#### [DATA FOR ANALYSIS]
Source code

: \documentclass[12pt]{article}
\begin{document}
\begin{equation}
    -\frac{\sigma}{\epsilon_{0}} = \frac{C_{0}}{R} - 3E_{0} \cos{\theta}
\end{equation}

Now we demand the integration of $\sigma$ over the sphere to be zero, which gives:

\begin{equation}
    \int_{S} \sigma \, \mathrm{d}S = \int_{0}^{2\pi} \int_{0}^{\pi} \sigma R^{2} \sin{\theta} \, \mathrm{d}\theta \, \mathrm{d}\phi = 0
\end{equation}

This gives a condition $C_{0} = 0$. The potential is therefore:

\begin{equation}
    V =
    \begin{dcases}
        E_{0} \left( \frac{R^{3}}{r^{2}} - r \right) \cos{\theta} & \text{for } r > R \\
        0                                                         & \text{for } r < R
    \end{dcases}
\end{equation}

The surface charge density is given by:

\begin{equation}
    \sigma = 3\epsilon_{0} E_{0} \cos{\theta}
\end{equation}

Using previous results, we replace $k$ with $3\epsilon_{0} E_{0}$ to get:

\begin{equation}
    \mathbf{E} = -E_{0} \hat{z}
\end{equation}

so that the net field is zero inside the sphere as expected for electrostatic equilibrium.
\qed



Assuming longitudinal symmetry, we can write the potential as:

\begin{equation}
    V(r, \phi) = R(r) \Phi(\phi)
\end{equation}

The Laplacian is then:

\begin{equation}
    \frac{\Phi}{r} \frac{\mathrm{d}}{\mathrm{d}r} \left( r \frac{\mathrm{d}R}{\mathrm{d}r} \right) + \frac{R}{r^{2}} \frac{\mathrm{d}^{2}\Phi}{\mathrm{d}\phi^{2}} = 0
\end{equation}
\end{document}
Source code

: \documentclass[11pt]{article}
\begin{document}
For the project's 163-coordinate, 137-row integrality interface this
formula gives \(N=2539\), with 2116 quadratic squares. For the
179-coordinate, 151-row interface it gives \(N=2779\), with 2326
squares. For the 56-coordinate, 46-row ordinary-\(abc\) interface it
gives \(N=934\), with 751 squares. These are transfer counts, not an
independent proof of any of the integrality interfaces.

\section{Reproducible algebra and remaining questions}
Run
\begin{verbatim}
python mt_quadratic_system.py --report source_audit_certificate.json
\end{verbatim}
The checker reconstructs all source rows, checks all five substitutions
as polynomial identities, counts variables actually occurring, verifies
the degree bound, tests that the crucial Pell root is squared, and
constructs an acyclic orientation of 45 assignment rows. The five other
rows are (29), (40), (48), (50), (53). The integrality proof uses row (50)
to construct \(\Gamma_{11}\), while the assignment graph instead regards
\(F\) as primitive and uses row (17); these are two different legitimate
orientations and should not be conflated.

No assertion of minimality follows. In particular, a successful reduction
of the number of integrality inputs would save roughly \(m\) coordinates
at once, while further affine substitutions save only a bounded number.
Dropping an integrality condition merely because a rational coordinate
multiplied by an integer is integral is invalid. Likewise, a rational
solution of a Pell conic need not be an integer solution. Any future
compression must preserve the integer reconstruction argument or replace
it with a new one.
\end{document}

#### [WHAT IS BEING ASKED]
Show each line of the data that contains the string "squares".

#### [WRITTEN ANSWER]
formula gives \(N=2539\), with 2116 quadratic squares. For the
squares. For the 56-coordinate, 46-row ordinary-\(abc\) interface it
gives \(N=934\), with 751 squares. These are transfer counts, not an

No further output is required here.